Tag Archives: birth mother

“Đây Là Những Gia Đình Của Em” (These Are My Families), Part Three

The next day, we went to see some things in McKenna’s town.  We went to the Ministry of Justice where her Giving and Receiving ceremony took place.  And I now know that the reason Thao (I am using a different name for McKenna’s birth mother to preserve her privacy) was not there not because she “went to visit a friend” which is what I was told by the adoption facilitators in Vietnam.  But that she was given too short a notice by them to be able to get back from the town she was working in to be there.

We went to a museum “of the people” which was really cool and Steve got interviewed by a new organization about what he liked there.
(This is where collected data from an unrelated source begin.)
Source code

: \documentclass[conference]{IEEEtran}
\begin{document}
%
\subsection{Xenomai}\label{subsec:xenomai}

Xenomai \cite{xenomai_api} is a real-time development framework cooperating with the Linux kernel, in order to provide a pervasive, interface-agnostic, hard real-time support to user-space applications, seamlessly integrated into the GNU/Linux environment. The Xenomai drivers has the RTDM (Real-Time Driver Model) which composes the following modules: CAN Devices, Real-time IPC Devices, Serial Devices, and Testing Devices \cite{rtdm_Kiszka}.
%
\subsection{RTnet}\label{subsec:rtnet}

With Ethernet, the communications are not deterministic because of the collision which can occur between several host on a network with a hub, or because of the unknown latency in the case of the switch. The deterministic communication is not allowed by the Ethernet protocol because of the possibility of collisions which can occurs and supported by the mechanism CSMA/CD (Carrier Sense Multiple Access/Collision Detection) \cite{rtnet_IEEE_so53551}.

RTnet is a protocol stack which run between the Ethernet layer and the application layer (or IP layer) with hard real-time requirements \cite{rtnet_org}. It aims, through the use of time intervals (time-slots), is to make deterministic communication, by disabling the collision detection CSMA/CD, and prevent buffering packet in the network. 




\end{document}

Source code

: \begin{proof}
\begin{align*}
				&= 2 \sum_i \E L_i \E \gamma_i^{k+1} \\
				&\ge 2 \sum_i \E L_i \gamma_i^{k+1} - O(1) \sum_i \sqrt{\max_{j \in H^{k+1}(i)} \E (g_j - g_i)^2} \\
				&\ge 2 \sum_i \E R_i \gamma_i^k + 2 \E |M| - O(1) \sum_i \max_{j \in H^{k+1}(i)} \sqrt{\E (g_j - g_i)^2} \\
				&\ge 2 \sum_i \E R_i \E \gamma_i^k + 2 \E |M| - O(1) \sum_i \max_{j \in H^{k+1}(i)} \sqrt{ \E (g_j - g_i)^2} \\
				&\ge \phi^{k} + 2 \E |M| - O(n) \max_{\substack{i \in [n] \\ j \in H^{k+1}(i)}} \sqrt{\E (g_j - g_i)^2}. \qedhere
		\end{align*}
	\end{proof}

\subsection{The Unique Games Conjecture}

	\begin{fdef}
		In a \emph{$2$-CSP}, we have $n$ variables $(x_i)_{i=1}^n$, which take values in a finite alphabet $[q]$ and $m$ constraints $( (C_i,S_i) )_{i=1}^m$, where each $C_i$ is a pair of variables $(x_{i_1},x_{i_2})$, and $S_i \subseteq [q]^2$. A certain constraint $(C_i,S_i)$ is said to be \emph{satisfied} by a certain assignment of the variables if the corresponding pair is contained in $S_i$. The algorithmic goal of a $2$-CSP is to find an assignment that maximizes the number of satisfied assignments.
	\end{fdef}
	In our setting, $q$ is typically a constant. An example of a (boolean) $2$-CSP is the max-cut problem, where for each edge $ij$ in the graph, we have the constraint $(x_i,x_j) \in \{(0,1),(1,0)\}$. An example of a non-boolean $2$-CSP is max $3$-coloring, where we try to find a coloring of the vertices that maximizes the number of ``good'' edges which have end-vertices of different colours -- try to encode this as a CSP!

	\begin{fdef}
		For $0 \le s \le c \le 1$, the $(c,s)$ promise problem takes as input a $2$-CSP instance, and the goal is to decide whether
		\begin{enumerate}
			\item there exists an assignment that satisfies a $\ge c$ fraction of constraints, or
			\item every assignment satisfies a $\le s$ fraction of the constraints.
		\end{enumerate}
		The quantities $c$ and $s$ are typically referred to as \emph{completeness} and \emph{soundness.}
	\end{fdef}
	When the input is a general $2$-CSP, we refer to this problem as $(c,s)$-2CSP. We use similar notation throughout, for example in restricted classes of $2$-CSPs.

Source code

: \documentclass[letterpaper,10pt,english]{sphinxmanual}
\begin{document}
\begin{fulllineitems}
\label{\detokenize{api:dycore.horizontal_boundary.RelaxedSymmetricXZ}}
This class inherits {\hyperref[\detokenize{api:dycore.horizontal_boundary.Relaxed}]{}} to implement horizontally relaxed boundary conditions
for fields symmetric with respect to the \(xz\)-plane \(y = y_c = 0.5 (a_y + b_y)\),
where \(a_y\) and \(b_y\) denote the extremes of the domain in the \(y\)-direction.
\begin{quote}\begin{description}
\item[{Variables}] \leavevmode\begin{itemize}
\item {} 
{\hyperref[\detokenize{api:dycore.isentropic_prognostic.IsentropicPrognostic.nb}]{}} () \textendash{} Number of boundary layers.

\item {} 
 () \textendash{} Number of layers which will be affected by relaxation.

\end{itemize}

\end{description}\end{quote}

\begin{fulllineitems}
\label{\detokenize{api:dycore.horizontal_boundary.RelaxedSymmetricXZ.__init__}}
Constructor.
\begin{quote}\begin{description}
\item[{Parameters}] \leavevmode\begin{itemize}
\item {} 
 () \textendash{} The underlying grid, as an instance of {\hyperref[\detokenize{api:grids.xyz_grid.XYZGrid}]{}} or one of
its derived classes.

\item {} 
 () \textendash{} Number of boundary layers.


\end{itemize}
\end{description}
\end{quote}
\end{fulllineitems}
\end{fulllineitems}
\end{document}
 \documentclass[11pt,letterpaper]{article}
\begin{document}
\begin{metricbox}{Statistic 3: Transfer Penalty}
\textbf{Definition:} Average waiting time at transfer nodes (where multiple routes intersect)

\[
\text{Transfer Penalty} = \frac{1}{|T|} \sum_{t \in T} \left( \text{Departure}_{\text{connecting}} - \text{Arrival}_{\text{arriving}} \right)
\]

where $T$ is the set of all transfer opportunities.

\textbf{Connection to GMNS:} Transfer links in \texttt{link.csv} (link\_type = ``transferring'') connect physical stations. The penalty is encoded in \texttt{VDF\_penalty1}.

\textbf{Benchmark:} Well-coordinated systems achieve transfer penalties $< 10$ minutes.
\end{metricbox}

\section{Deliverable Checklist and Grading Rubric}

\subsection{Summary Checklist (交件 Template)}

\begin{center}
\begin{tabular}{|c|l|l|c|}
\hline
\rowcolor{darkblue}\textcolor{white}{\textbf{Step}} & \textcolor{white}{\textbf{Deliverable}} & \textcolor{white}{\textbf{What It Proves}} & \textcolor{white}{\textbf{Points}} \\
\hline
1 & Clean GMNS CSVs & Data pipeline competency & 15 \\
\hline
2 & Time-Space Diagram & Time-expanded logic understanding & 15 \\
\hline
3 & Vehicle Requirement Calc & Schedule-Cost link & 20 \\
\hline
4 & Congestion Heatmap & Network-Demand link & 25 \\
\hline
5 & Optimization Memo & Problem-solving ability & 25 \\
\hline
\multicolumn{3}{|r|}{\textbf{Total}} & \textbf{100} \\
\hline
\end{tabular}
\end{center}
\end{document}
We stopped and bought McKenna’s little sister a birthday present and tried to find something for her little brother but nothing we found at the store we stopped at worked and so left without anything for him.  And we felt very badly about this.

The time was getting close for our second meeting and we needed to get back to the hotel and get cleaned up.  McKenna asked me all day about whether or not she was going to get to meet her brother and sister.  And I just did not know.  I wasn’t sure how this situation would be explained to them.

“You have a sister who has come from America.  She won’t be staying….”  I didn’t know how they would explain it.

I had been nervous all day with an underlying fear of one thing.  Meeting the grandparents.  What if Thao’s mother, who I met at the Ministry of Justice 12 years ago, was not the grandmother who came tonight?  Then that would mean that these lovely people were not really McKenna’s birth parents.  And we would be in a pretty emotionally icky situation.  One that we would all be doggy paddling in.

Luckily, when the knock on the door came that evening and in walked Thao’s mother, it was the lady I had met and I hugged her with a lot of relief.  She remembered me too and we had our picture taken together.

This meeting was when McKenna’s birthfather’s magnanimity and personality came through.  He first presented McKenna with a beautiful bracelet.  He had drawn on the box where he also put his name and the date.

He presented both Steve and Sheridan with embroidered scenes that are famous in Hanoi area.

We took lots of pictures of these presentations. 

He and Steve drank beer together at dinner.  His sense of humor showed through and we now know where McKenna gets hers!

Before we had dinner with them, we took a lot of pictures of all of us together.

We had a wonderful dinner with the whole family and, in retrospect, I so wish that I had known some Vietnamese then so I could spoken with McKenna’s grandmother.  She was the main connection we had to McKenna’s past and I wanted to tell her how much her rush to get to the Ministry of Justice that day 12 years ago meant to me.  I wanted to tell her how heartbroken I was taking her granddaughter away….seeing how heartbroken she was.

What we did not get to do was really spend any time alone with McKenna’s birthmother Thao.  The next day presented that opportunity for me for a few minutes but I blew it.

The last part of this series will be posted in a few days.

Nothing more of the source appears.